Sunday, June 6, 2010

wrong timing.

It is morning. The morning of the day I am supposed to be doing the groceries with my mother. And I am here. Big mistake.

I'll just check my mail and get out of here, then.

Saturday, June 5, 2010

thankful

Somehow, it always makes me smile when someone makes art for me, even if it's commissioned. When someone makes me graffiti on Facebook, or tegaki art, for me, because of me. When someone makes fanfiction because she knows I'd like to read it. Small things, really, but they make me happy all the same. It makes me know that somebody actually cares about what I like and don't like.

I make a lot of things for a lot of people, and I hope they make them smile the same way I do when I see theirs.

Friday, June 4, 2010

Currently begging with my aunt to buy me Hetalia merch in Singapore. Wish me luck.

just wanted to say something.

I LOVE THE RED PHONE.

...and Francis, get your bloody paws off Russia!

why do i always talk?

Sometimes it's best to just write one's feelings out. Even if it does not make it to the addressee, the very feeling of confessing to a piece of paper is oddly comforting. I am rambling. Not like you will see this, though.

Umm, okay, so maybe that's why paper - and its virtual version - is such a valuable resource in my house.

I have never been one for face-to-face conversations. Face-to-face glaring I am fond of, maybe, even face-to-face snarking. But face-to-face conversation - even the random kind, the kind I am most fond of - has not been exactly what I would call my forte.

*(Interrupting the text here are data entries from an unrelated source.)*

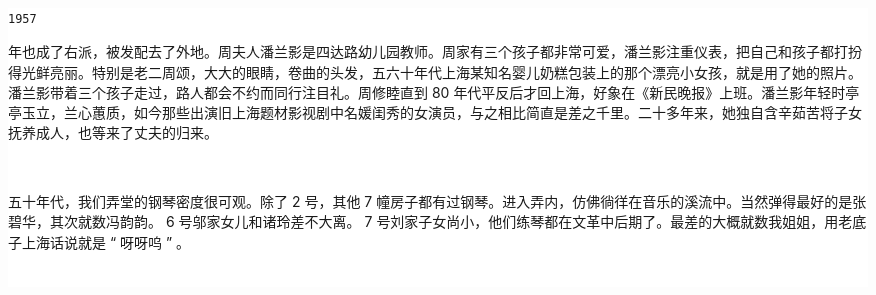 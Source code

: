     1957
   </span>
   <span class="s1">
    年也成了右派，被发配去了外地。周夫人潘兰影是四达路幼儿园教师。周家有三个孩子都非常可爱，潘兰影注重仪表，把自己和孩子都打扮得光鲜亮丽。特别是老二周颂，大大的眼睛，卷曲的头发，五六十年代上海某知名婴儿奶糕包装上的那个漂亮小女孩，就是用了她的照片。潘兰影带着三个孩子走过，路人都会不约而同行注目礼。周修睦直到
   </span>
   <span class="s2">
    80
   </span>
   <span class="s1">
    年代平反后才回上海，好象在《新民晚报》上班。潘兰影年轻时亭亭玉立，兰心蕙质，如今那些出演旧上海题材影视剧中名媛闺秀的女演员，与之相比简直是差之千里。二十多年来，她独自含辛茹苦将子女抚养成人，也等来了丈夫的归来。
   </span>
  </p>
  <p class="p1">
   <span class="s1">
   </span>
   <br/>
  </p>
  <p class="p2">
   <span class="s1">
    五十年代，我们弄堂的钢琴密度很可观。除了
   </span>
   <span class="s2">
    2
   </span>
   <span class="s1">
    号，其他
   </span>
   <span class="s2">
    7
   </span>
   <span class="s1">
    幢房子都有过钢琴。进入弄内，仿佛徜徉在音乐的溪流中。当然弹得最好的是张碧华，其次就数冯韵韵。
   </span>
   <span class="s2">
    6
   </span>
   <span class="s1">
    号邬家女儿和诸玲差不大离。
   </span>
   <span class="s2">
    7
   </span>
   <span class="s1">
    号刘家子女尚小，他们练琴都在文革中后期了。最差的大概就数我姐姐，用老底子上海话说就是
   </span>
   <span class="s2">
    “
   </span>
   <span class="s1">
    呀呀呜
   </span>
   <span class="s2">
    ”
   </span>
   <span class="s1">
    。
   </span>
  </p>
  <p class="p1">
   <span class="s1">
   </span>
   <br/> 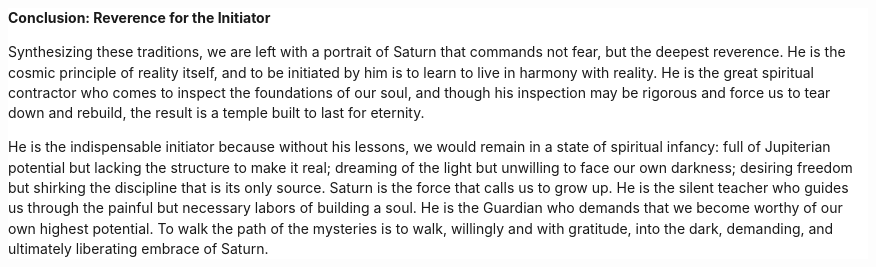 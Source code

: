 **Conclusion: Reverence for the Initiator**

Synthesizing these traditions, we are left with a portrait of Saturn that commands not fear, but the deepest reverence. He is the cosmic principle of reality itself, and to be initiated by him is to learn to live in harmony with reality. He is the great spiritual contractor who comes to inspect the foundations of our soul, and though his inspection may be rigorous and force us to tear down and rebuild, the result is a temple built to last for eternity.

He is the indispensable initiator because without his lessons, we would remain in a state of spiritual infancy: full of Jupiterian potential but lacking the structure to make it real; dreaming of the light but unwilling to face our own darkness; desiring freedom but shirking the discipline that is its only source. Saturn is the force that calls us to grow up. He is the silent teacher who guides us through the painful but necessary labors of building a soul. He is the Guardian who demands that we become worthy of our own highest potential. To walk the path of the mysteries is to walk, willingly and with gratitude, into the dark, demanding, and ultimately liberating embrace of Saturn.


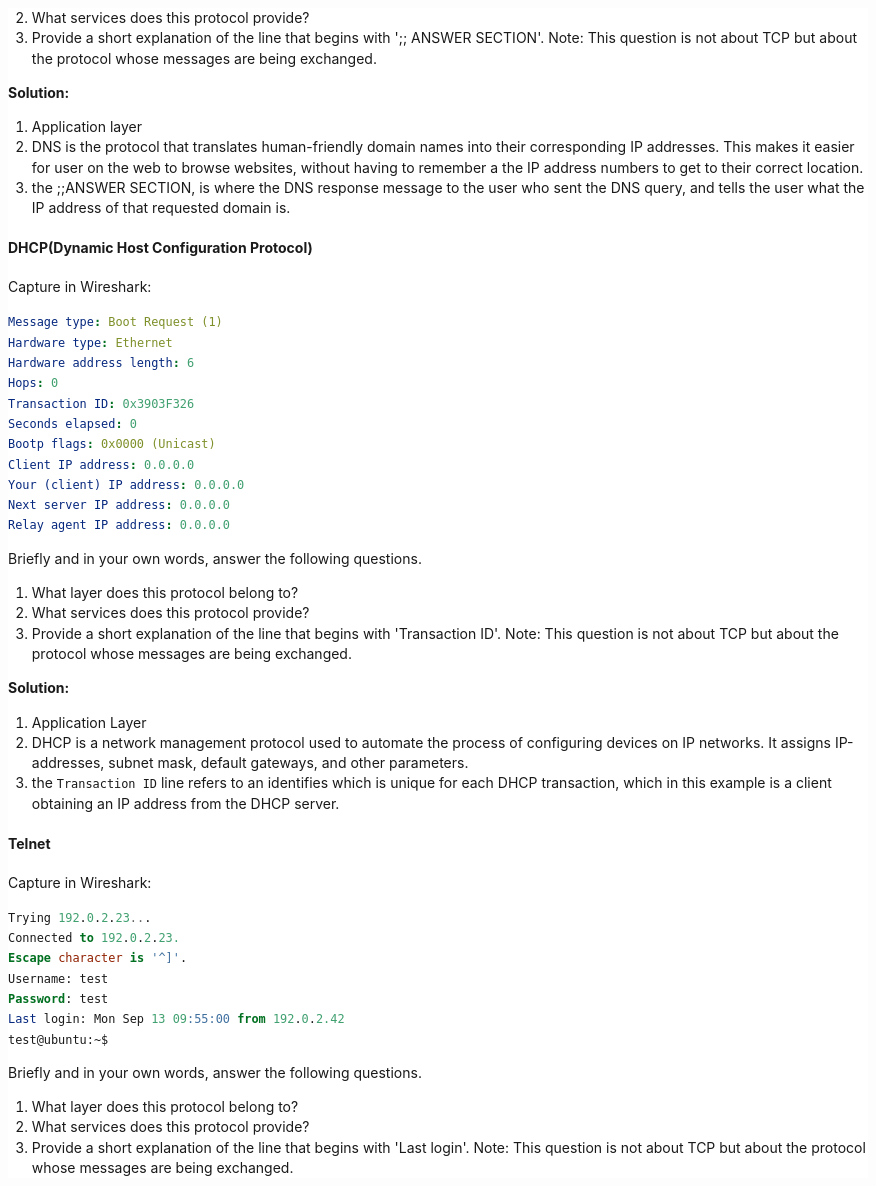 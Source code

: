 2. What services does this protocol provide?
3. Provide a short explanation of the line that begins with ';; ANSWER SECTION'. Note: This question is not about TCP but about the protocol whose messages are being exchanged.

**Solution:**
1. Application layer
2. DNS is the protocol that translates human-friendly domain names into their corresponding IP addresses. This makes it easier for user on the web to browse websites, without having to remember a the IP address numbers to get to their correct location.
3. the ;;ANSWER SECTION, is where the DNS response message to the user who sent the DNS query, and tells the user what the IP address of that requested domain is.


#### DHCP(Dynamic Host Configuration Protocol)
Capture in Wireshark:
```yaml
Message type: Boot Request (1)
Hardware type: Ethernet
Hardware address length: 6
Hops: 0
Transaction ID: 0x3903F326
Seconds elapsed: 0
Bootp flags: 0x0000 (Unicast)
Client IP address: 0.0.0.0
Your (client) IP address: 0.0.0.0
Next server IP address: 0.0.0.0
Relay agent IP address: 0.0.0.0
```
Briefly and in your own words, answer the following questions.
1. What layer does this protocol belong to?
2. What services does this protocol provide?
3. Provide a short explanation of the line that begins with 'Transaction ID'. Note: This question is not about TCP but about the protocol whose messages are being exchanged.

**Solution:**
1. Application Layer
2. DHCP is a network management protocol used to automate the process of configuring devices on IP networks. It assigns IP-addresses, subnet mask, default gateways, and other parameters. 
3. the `Transaction ID` line refers to an identifies which is unique for each DHCP transaction, which in this example is a client obtaining an IP address from the DHCP server.


#### Telnet
Capture in Wireshark:
```sql
Trying 192.0.2.23...
Connected to 192.0.2.23.
Escape character is '^]'.
Username: test
Password: test
Last login: Mon Sep 13 09:55:00 from 192.0.2.42
test@ubuntu:~$
```
Briefly and in your own words, answer the following questions.
1. What layer does this protocol belong to?
2. What services does this protocol provide?
3. Provide a short explanation of the line that begins with 'Last login'. Note: This question is not about TCP but about the protocol whose messages are being exchanged.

For some reason, I have always found it hard to communicate with people. This is mostly because unlike most Filipinos, I have been raised with English as my first language, even if I am a full-blooded Filipina. Therefore, my grasp of the Filipino language is mediocre at best and I wish I could say the same about my grammar, which at worst makes me sound like some kind of gangster.

Words flow a bit more freely out of my mouth when I speak in English; the people I grew up with in class think that I'm some kind of alien from Mars when I speak English, so my mouth stays shut.

Due to a certain anime going by the name of Hetalia and its large Filipino community which always finds some way to insert Tagalog in their fics in one way or another, I have started improving my Filipino. Or at least that's what my finals told me, I think.

But whether it be in English or Tagalog, I have always been struggling for the right words to tell people ever since I was a child. Was I supposed to say this? Or that? Would it have turned out better if I said this? Until I grew up, and decided that it didn't matter.

It didn't matter since no matter how nice I try to be, people will always hate me. Because no matter how little I speak there are people - real, flesh and blood - who I've met in real life or not, been around at almost every day or not, who could actually remember my existence and like me. Because no matter what I say or who I say it to, there are going to be people who will know me because I am me.

...well then. I'll see you guys tomorrow, and I'm gonna read this little fanfic of awesome for a while.

Thursday, June 3, 2010

so it seems i owe you a post.

So, anyway, this shall be terribly short as a only now realized that by my being here, I have delayed lunchtime in our house by about one hour, and my mom's breakfast by two, and thus after this I shall pack up immediately.

My name is Patricia. I have, in a period of five-or-so years, accumulated a handful of blogs. Most of them deal with randomness, my LJ with fanfics. So why, a normal person would think, would I deal with another one?

Frankly, I don't know either. But if I - and you, the poor, hapless victim of my hurried typing - hang around here long enough, we might figure out why.